WHAT TO PRODUCE » Return all lines from the listing below in which the string "bigl" occurs.

INFORMATION »
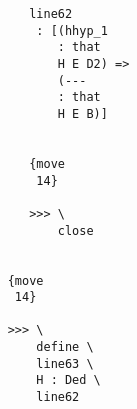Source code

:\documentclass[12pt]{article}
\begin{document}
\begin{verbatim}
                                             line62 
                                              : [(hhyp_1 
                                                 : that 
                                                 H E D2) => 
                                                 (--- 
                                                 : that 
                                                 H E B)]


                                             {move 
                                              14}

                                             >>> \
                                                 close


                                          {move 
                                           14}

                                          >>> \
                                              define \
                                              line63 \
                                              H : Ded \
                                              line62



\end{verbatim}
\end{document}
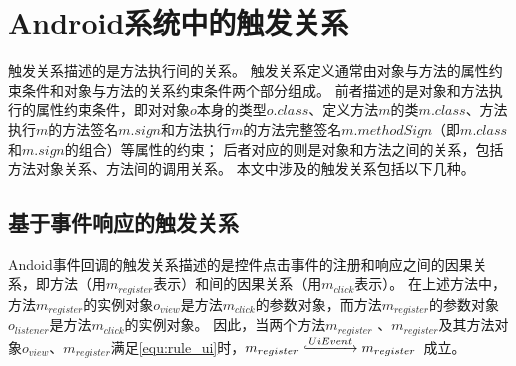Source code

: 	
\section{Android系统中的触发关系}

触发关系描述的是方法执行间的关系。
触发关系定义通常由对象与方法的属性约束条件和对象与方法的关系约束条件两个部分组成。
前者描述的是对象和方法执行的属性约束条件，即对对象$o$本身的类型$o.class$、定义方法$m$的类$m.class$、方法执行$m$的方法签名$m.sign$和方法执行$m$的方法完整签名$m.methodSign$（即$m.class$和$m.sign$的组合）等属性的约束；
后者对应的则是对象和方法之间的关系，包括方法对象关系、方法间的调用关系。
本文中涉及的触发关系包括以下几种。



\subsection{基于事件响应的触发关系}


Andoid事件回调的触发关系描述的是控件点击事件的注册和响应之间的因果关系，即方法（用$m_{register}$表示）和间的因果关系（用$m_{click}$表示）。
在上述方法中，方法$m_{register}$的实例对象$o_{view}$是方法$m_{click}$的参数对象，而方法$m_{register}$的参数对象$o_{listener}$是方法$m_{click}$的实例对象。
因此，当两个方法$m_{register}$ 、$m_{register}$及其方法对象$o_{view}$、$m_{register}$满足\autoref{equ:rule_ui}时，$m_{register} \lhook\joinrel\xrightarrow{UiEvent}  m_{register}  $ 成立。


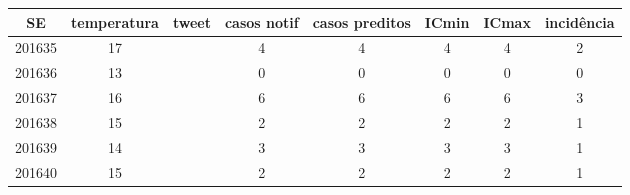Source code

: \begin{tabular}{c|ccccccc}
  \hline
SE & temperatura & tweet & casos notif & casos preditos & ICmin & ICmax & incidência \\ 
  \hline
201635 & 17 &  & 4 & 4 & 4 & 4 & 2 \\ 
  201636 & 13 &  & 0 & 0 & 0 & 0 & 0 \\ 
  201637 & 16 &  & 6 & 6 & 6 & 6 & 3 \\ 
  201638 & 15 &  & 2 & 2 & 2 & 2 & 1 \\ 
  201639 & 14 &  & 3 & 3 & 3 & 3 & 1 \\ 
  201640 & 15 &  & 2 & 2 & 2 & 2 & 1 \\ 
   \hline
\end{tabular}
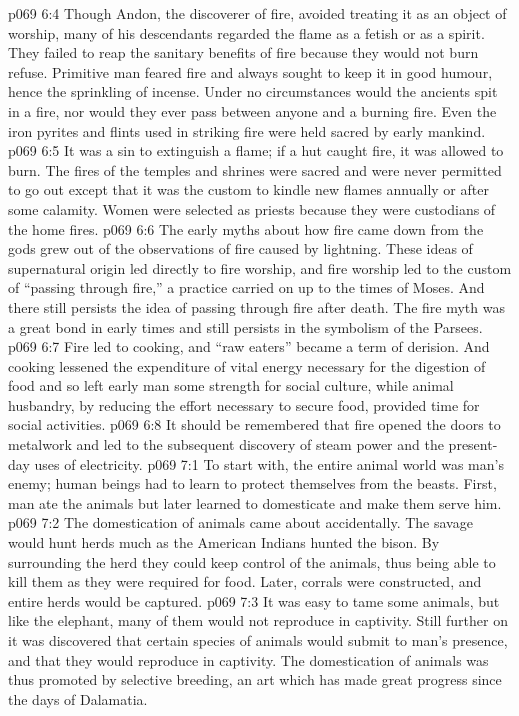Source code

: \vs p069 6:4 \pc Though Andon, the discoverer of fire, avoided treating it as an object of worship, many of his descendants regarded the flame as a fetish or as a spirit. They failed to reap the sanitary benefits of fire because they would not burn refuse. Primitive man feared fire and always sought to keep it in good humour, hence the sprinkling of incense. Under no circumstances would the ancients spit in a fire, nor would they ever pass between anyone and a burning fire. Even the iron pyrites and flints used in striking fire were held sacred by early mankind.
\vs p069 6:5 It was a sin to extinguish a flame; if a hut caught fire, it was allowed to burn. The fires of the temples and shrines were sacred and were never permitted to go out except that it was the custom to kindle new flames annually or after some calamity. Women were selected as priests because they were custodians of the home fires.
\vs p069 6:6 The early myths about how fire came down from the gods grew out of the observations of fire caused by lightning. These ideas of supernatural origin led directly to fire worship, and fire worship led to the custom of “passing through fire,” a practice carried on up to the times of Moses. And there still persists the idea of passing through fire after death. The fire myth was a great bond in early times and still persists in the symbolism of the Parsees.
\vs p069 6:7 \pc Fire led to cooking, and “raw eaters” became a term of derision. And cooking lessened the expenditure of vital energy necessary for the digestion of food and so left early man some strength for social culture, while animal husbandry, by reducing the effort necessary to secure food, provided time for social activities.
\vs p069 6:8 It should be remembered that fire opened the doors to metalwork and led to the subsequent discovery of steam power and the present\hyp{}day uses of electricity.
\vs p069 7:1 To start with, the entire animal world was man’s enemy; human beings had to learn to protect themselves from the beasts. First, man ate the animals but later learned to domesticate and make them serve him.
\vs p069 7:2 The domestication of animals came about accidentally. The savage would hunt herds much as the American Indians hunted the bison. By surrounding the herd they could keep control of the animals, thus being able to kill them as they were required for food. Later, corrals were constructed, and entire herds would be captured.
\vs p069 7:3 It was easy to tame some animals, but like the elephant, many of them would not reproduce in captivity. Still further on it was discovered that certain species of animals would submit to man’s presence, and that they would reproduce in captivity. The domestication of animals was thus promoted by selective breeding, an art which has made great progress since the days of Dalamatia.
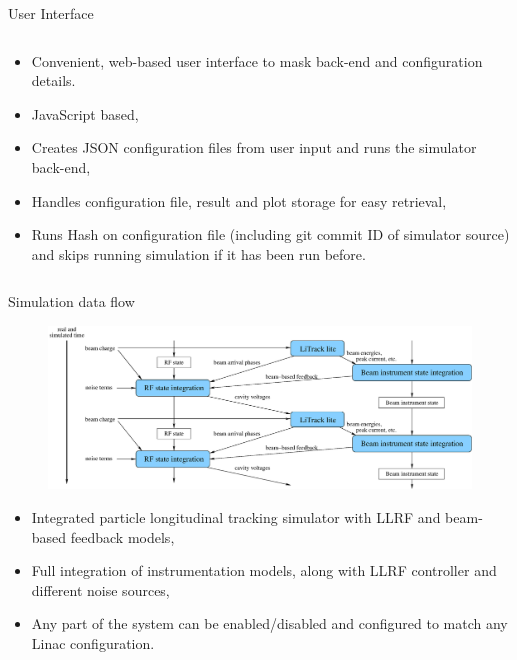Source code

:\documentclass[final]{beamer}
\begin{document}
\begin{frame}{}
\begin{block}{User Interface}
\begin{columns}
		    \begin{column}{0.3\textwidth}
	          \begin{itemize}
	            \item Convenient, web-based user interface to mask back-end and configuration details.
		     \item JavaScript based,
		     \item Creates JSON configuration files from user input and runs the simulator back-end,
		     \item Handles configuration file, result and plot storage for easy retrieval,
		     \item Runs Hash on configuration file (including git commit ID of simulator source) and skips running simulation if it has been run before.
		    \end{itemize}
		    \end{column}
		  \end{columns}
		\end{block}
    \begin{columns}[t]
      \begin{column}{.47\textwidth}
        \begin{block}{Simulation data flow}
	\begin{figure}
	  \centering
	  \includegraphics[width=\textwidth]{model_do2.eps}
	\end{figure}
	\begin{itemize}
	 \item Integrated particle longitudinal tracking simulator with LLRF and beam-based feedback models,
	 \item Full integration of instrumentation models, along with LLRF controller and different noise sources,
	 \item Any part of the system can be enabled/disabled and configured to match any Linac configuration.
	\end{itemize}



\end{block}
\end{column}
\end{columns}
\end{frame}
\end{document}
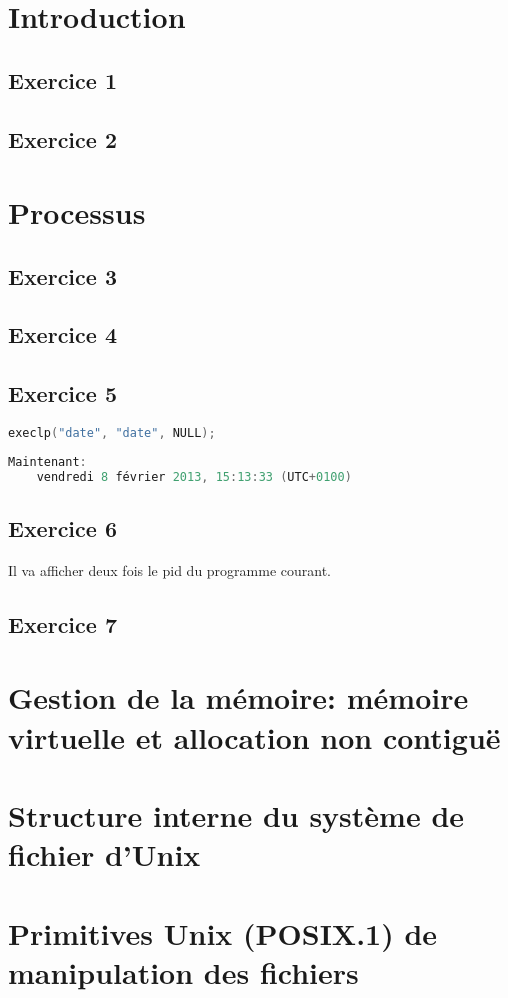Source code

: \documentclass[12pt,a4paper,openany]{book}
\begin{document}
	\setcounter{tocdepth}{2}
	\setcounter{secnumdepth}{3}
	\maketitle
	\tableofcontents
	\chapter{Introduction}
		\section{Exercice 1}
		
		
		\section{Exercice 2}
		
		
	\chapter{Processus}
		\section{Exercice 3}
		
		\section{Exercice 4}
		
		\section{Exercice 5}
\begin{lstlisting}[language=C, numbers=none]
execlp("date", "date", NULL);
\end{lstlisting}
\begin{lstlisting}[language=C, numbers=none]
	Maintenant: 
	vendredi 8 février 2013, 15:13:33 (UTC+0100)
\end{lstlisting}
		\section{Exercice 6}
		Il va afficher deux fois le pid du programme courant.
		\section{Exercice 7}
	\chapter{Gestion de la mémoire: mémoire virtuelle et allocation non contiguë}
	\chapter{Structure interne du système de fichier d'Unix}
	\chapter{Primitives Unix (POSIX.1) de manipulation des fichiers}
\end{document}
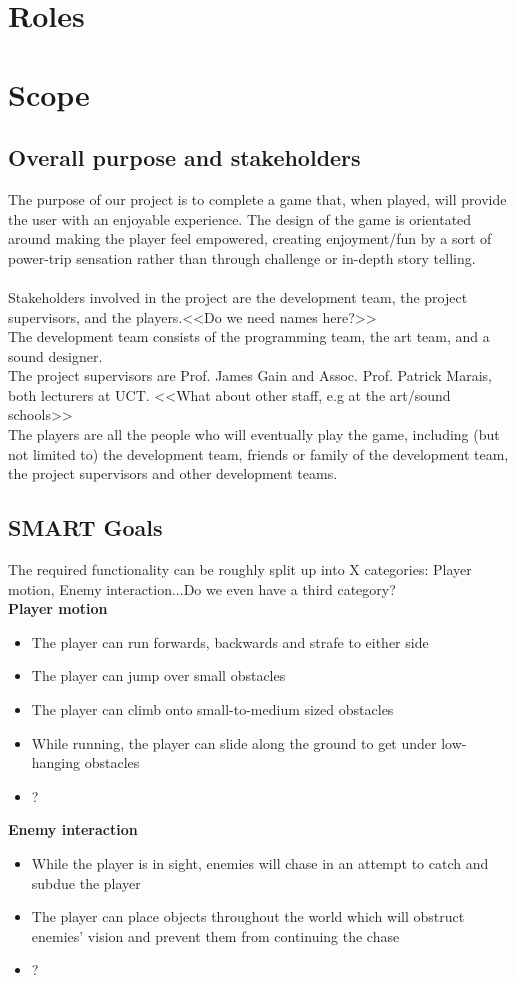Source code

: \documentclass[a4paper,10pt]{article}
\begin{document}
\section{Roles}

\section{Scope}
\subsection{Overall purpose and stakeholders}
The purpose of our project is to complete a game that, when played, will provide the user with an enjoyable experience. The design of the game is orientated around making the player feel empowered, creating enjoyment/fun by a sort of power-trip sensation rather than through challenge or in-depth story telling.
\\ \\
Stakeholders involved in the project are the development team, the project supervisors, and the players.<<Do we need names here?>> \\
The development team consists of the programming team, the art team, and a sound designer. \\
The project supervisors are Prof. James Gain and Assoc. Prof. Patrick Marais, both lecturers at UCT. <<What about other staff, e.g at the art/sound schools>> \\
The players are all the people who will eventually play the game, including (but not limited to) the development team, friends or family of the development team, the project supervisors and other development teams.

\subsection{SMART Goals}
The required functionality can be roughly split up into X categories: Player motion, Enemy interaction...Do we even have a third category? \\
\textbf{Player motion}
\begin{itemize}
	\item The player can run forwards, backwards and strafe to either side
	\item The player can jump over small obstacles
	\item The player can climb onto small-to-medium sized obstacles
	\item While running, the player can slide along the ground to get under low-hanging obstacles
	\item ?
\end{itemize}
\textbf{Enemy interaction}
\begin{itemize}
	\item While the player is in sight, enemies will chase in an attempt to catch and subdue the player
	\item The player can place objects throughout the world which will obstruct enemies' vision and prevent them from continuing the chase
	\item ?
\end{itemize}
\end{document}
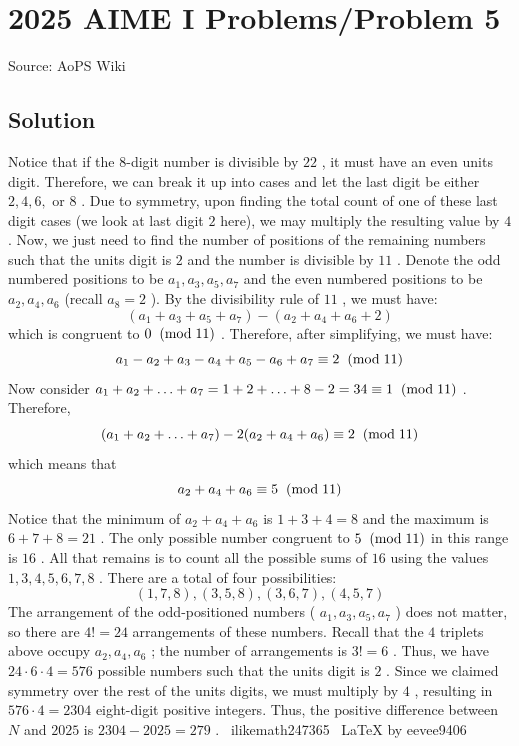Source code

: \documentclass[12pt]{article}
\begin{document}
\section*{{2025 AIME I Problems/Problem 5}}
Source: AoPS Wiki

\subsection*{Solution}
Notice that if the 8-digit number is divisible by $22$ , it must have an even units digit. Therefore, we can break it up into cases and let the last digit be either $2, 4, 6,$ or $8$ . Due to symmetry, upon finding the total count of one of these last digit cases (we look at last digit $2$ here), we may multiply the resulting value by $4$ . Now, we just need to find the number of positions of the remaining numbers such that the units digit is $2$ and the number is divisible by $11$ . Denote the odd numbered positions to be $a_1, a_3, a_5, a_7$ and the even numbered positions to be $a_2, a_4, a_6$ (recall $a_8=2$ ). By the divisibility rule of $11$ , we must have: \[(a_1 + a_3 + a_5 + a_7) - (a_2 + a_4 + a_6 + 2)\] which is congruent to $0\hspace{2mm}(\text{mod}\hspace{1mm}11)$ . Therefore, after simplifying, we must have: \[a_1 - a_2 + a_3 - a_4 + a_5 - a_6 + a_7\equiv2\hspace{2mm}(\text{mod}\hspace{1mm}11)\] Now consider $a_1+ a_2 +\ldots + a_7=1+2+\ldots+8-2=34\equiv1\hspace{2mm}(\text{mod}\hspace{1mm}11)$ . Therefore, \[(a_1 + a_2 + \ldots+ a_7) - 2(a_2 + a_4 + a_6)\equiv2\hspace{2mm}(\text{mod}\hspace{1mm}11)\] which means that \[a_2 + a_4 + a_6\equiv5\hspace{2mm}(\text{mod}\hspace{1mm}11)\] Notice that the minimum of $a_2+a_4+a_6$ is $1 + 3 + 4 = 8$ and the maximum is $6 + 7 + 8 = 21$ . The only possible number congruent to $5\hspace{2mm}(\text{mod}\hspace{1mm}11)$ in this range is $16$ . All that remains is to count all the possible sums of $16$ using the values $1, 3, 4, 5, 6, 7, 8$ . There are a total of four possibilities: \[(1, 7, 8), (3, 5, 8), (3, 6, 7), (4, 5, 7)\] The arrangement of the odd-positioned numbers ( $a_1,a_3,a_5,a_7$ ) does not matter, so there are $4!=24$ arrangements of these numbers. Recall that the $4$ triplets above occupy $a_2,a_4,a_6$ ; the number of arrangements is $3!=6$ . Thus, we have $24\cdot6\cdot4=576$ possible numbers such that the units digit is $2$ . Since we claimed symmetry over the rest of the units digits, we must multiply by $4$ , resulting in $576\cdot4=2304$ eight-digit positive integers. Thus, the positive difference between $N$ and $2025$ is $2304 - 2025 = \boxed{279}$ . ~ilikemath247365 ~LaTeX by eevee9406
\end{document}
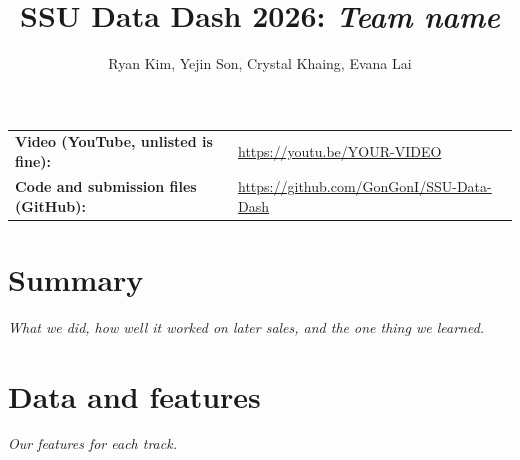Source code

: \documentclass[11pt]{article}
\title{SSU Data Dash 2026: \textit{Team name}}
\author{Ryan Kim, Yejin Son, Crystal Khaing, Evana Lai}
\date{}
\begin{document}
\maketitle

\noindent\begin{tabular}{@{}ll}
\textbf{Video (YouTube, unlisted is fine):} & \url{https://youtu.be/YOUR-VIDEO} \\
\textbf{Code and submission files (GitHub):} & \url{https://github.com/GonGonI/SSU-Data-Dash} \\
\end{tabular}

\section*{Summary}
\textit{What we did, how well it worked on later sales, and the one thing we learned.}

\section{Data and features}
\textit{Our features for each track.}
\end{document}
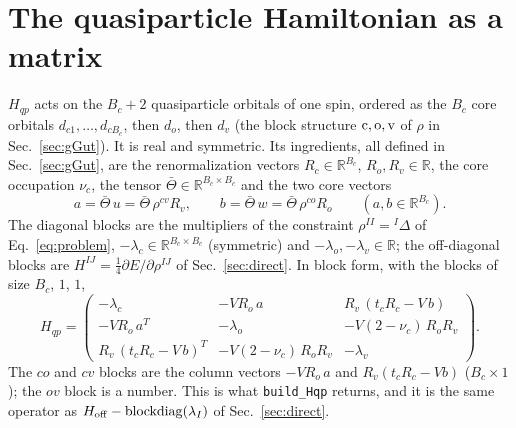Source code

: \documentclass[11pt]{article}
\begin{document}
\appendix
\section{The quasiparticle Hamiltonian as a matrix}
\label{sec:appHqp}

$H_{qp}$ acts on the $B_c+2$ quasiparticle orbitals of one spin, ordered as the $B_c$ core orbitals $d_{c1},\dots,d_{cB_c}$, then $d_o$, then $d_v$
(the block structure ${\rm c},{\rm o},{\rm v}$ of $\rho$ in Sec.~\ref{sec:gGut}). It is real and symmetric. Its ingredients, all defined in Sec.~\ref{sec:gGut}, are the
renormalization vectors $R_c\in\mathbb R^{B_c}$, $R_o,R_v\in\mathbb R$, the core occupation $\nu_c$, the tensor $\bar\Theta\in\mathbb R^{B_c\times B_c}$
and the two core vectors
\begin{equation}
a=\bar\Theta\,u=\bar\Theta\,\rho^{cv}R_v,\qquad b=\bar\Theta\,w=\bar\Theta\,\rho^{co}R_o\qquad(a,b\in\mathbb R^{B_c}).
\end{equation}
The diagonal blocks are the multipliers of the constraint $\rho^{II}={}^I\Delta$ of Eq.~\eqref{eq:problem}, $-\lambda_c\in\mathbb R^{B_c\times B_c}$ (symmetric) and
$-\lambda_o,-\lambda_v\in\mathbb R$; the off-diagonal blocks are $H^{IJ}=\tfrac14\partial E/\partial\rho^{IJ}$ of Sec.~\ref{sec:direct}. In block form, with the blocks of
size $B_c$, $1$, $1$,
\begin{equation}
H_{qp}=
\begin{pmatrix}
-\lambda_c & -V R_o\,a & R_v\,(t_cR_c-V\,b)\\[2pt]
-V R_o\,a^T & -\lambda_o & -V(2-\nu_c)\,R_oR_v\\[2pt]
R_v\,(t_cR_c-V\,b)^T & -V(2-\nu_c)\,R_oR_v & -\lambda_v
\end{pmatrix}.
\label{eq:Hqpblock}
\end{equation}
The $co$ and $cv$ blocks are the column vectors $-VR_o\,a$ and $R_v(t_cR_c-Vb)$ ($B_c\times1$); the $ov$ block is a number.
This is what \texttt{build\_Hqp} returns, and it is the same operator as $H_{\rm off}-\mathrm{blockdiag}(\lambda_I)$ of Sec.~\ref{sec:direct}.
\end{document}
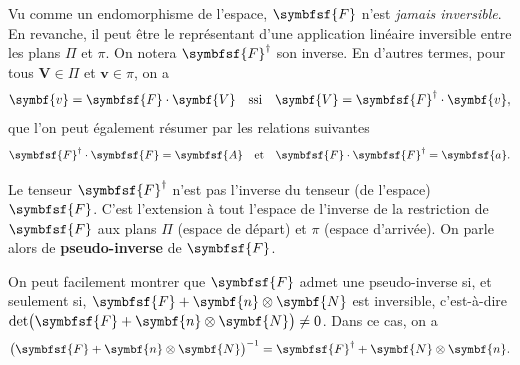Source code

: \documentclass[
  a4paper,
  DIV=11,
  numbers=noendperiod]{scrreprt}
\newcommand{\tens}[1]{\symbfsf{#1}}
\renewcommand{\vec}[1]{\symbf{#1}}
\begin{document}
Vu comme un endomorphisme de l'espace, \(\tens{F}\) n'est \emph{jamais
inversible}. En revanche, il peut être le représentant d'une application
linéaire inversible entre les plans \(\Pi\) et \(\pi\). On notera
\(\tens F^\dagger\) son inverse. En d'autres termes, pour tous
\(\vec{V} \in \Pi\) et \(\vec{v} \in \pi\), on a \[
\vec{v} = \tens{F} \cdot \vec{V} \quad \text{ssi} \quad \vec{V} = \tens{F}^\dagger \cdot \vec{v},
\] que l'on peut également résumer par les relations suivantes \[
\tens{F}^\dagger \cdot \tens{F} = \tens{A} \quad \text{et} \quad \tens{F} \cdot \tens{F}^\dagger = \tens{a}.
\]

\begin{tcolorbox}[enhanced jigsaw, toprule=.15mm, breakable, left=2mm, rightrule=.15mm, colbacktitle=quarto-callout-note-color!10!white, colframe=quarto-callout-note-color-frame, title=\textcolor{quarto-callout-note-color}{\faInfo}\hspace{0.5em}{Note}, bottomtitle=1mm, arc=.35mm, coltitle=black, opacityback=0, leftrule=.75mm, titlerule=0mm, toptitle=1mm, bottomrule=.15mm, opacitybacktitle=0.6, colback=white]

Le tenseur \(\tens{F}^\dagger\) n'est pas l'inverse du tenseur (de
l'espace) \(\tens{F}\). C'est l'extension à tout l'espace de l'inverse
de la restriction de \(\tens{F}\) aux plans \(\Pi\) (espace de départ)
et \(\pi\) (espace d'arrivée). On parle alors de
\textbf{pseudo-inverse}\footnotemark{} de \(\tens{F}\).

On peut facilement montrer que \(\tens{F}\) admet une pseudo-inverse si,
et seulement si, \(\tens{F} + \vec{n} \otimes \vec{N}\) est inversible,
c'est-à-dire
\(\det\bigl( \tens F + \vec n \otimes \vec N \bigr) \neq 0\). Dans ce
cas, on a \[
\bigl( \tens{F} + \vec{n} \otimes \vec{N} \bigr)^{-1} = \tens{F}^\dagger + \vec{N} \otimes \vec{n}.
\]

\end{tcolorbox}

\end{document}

YOUR RESPONSE »
\(\det\bigl( \tens F + \vec n \otimes \vec N \bigr) \neq 0\). Dans ce
\bigl( \tens{F} + \vec{n} \otimes \vec{N} \bigr)^{-1} = \tens{F}^\dagger + \vec{N} \otimes \vec{n}.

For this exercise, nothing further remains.